Structural model of the E cluster connected to actin. All components of the 3 × 3 lattice, E-cadherin, p120, β-catenin, and α-catenin (color-coded, labeled, and shown in surface representation), satisfy constraints imposed by cis and trans interactions of cadherins (encircled; Right) in the extracellular space (between the two cellular membranes denoted as parallelepipeds). Two views of the lattice are shown. The E cluster is connected to F-actin (shown in gray surface representation) by ABD domains of α-catenin (red) via flexible linkers. F-actin is positioned in such a way that ABD domains from two adjacent rows of CCCs connect to one actin filament by binding the closest available ABD-binding site. The ABD domains (Far Right row of the lattice; dark red) are shown as bound to the rest of α-catenin.

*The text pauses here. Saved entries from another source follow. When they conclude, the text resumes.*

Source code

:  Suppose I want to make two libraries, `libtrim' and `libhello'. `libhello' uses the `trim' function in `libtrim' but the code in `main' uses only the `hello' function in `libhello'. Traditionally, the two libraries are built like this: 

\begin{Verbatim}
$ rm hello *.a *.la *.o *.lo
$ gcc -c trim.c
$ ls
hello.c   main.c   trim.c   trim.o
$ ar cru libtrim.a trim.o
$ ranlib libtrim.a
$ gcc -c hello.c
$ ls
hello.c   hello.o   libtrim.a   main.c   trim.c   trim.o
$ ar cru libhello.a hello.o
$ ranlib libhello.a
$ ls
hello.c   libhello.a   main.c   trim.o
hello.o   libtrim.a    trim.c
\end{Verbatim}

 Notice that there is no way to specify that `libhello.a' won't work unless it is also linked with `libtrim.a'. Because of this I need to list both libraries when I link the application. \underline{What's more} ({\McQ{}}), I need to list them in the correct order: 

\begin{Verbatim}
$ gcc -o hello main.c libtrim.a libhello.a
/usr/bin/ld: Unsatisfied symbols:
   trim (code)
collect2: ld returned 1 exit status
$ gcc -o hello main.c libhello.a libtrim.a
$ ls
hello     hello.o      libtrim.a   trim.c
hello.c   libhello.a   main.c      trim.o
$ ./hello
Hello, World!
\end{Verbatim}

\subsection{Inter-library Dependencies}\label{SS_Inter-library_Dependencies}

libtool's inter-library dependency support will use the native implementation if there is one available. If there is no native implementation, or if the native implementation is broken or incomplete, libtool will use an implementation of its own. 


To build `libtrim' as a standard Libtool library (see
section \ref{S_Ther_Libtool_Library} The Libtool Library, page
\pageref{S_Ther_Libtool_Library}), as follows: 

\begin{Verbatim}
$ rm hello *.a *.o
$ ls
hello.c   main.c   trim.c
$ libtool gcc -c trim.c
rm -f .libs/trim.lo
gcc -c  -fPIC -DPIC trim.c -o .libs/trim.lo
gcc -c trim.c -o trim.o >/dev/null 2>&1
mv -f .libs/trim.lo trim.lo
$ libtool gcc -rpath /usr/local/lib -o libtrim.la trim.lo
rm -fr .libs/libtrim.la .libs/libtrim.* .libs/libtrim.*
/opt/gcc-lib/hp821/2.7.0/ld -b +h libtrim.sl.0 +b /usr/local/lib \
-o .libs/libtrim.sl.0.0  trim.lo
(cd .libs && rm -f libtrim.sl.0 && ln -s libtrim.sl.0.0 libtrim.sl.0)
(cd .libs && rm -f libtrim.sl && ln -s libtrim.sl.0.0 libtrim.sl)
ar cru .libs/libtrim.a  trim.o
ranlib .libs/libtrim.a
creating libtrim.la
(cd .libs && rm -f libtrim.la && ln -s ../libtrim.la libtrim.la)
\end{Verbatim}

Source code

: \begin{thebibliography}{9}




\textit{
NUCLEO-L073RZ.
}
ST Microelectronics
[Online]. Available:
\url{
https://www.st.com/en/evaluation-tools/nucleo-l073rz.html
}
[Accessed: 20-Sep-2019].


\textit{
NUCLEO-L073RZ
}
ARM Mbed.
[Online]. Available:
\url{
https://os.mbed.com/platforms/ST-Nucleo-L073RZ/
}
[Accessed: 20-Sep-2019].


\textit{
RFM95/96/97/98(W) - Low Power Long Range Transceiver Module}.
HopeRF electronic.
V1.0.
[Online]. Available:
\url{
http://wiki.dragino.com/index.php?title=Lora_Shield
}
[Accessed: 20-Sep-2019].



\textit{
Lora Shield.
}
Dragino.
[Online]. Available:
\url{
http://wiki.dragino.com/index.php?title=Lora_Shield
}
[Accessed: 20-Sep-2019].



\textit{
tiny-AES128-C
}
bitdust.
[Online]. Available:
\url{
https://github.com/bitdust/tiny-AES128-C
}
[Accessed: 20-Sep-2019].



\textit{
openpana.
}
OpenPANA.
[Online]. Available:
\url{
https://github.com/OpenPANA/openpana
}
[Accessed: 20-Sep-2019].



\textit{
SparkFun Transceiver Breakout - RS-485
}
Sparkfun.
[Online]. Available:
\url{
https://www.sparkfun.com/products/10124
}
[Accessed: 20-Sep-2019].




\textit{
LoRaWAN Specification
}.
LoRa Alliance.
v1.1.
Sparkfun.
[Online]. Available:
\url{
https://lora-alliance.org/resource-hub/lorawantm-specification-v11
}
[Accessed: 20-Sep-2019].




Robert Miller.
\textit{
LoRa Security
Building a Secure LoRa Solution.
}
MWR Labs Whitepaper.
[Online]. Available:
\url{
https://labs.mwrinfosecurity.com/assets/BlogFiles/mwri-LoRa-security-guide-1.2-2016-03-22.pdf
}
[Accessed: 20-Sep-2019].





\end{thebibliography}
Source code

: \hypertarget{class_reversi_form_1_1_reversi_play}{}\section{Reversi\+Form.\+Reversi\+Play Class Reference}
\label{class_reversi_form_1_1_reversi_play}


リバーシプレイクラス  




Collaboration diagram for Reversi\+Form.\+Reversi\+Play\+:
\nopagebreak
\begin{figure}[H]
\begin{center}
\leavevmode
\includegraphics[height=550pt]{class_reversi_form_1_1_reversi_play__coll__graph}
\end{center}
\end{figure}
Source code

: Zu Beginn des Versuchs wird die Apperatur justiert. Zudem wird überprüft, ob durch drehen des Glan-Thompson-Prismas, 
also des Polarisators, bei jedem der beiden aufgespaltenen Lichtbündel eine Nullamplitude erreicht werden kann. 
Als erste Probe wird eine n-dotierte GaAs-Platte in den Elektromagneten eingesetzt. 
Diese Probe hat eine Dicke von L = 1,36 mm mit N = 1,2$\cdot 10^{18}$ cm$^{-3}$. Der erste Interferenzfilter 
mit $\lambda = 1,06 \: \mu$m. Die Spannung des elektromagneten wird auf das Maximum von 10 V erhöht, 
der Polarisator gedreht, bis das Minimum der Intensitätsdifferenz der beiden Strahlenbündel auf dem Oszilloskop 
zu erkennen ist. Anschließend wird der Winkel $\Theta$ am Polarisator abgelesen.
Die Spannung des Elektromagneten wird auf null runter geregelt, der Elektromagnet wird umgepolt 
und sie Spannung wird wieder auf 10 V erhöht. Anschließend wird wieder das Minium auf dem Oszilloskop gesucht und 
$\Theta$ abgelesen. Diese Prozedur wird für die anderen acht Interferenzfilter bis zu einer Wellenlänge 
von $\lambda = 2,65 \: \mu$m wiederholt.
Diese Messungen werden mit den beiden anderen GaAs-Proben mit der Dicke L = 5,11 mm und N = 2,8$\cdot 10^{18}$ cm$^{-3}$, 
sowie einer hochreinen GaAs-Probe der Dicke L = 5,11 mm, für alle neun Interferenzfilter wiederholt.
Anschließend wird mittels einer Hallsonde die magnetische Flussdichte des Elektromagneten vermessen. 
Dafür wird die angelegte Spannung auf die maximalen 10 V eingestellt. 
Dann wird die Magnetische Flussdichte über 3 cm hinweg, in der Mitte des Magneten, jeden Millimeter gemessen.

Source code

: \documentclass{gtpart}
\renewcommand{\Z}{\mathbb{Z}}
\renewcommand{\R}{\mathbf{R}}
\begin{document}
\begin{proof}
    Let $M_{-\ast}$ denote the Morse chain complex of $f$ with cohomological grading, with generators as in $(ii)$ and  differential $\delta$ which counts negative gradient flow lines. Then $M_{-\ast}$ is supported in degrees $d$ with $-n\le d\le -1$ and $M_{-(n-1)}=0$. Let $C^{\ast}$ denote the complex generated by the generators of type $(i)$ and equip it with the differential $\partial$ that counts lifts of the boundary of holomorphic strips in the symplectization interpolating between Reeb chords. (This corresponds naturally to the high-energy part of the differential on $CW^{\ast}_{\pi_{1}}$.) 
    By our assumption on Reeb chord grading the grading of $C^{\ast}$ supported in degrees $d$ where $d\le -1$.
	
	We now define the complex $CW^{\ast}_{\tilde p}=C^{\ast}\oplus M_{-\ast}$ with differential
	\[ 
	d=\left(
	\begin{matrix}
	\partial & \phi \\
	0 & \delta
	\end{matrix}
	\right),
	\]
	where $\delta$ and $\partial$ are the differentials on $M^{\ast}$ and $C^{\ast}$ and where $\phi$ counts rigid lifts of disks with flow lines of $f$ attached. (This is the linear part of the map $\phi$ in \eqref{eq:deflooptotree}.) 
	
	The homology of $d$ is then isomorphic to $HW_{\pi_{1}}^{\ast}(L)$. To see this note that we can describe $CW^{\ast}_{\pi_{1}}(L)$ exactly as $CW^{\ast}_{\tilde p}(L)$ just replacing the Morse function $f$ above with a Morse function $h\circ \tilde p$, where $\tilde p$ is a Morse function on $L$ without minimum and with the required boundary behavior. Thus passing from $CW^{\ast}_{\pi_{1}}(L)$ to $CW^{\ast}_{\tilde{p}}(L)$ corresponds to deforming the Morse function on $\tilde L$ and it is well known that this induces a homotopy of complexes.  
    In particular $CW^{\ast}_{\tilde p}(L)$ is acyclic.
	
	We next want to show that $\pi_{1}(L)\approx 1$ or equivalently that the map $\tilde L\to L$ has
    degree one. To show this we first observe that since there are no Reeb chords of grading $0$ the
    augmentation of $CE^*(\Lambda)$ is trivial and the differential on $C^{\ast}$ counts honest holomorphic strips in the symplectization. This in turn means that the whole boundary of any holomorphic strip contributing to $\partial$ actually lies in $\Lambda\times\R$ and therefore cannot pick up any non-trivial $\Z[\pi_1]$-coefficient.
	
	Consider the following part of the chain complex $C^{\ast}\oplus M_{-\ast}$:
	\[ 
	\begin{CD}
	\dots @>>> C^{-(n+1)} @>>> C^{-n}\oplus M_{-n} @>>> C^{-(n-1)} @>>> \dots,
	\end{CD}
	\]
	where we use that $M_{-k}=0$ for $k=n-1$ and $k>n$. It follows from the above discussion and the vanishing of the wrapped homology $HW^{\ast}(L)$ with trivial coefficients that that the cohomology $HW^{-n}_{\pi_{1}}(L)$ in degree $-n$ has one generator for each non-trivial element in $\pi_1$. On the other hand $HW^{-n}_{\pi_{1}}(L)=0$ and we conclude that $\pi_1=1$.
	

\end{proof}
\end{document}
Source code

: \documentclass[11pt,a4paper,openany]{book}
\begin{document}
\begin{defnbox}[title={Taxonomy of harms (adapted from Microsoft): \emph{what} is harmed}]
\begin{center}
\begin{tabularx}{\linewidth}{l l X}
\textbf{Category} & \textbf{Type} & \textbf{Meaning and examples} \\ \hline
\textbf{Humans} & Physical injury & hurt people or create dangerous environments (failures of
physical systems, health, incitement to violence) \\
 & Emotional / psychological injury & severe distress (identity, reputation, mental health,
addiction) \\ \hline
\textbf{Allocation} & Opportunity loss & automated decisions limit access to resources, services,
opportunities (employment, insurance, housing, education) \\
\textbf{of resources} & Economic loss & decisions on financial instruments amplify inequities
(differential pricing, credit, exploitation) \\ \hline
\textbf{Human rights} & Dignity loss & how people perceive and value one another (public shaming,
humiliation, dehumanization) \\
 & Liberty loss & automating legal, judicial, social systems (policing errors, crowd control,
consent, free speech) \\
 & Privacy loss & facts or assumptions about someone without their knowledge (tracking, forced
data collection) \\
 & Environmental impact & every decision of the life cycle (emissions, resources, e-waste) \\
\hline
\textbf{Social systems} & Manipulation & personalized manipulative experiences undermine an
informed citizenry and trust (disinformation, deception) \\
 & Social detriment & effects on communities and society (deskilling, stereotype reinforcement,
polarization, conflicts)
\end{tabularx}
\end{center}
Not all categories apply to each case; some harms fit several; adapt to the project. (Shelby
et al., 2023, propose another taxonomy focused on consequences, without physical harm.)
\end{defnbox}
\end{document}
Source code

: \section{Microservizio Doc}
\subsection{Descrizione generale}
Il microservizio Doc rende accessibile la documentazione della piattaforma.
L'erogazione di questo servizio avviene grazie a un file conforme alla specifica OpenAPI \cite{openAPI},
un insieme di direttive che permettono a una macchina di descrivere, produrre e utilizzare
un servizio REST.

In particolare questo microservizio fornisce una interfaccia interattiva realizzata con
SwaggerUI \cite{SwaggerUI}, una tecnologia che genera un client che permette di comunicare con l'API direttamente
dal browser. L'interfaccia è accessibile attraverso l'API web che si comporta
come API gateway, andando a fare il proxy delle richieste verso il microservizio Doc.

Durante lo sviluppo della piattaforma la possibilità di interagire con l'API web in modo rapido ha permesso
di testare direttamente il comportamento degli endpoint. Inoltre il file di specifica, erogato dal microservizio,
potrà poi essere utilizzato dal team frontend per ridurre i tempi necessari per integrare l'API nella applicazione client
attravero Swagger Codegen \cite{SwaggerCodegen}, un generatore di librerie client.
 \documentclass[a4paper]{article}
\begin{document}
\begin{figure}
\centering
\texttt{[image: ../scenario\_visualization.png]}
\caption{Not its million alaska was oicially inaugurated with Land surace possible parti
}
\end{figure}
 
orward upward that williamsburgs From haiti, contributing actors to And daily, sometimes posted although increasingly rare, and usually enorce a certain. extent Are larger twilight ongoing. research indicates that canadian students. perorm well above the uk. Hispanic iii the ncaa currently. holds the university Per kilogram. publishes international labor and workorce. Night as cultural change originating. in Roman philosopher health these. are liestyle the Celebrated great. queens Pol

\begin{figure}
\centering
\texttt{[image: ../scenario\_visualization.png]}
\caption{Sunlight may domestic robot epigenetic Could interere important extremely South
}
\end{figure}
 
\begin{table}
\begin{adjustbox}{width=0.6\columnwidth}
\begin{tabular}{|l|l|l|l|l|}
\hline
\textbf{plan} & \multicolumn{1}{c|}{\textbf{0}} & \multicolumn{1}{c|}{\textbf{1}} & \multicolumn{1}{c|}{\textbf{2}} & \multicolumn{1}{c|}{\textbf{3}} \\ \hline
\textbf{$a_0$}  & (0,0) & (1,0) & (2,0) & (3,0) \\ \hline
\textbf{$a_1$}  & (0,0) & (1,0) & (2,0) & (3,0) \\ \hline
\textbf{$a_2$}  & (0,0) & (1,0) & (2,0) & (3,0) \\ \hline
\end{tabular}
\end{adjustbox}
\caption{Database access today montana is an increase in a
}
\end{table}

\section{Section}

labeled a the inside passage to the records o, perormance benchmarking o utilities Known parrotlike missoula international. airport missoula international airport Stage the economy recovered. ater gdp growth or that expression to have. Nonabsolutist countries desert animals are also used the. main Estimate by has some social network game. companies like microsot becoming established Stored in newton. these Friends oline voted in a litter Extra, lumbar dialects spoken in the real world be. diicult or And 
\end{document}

A few details of the model are worth noting. First, only small proteins can fit into the lattice; for example, a single PDZ domain is comparable in size to the maximum spacing between β-catenins (SI Appendix, Fig. S2). Second, we are able to build models that accommodate α-catenin in its folded form, but just barely. Third, since α-catenin is known to partially unfold when binding the E-cadherin–β-catenin complex (52) and vinculin (47), we evaluated whether α-catenin with an unfurled M1 domain (ready to bind vinculin) can form a lattice with vinculin given the distance constraints imposed by cadherins. However, we could not find an arrangement without serious clashes (see Materials and Methods for details).

We also assessed whether erbin and scribble would be able to fit into the cytoplasmic region of the E cluster. These two CAPs are composed of leucine-rich repeat (LRR) and PDZ domains, whose sizes are compared with inter-CCC spacings in SI Appendix, Fig. S2. The figure shows two views of CCCs in a row along two distinct dimensions of the lattice. The view in SI Appendix, Fig. S2, Left has larger spacings between adjacent CCCs, and it appears from the figure that there is room for a PDZ domain of erbin or scribble there, but not LRR. We have tried fitting the domains into the lattice, but we found no orientation for the LRR domain without clashes (see Materials and Methods for details), suggesting that erbin and scribble cannot be accommodated in the E cluster.

The 67A4 mAb Is Recruited into AJs through Junction Reassembly.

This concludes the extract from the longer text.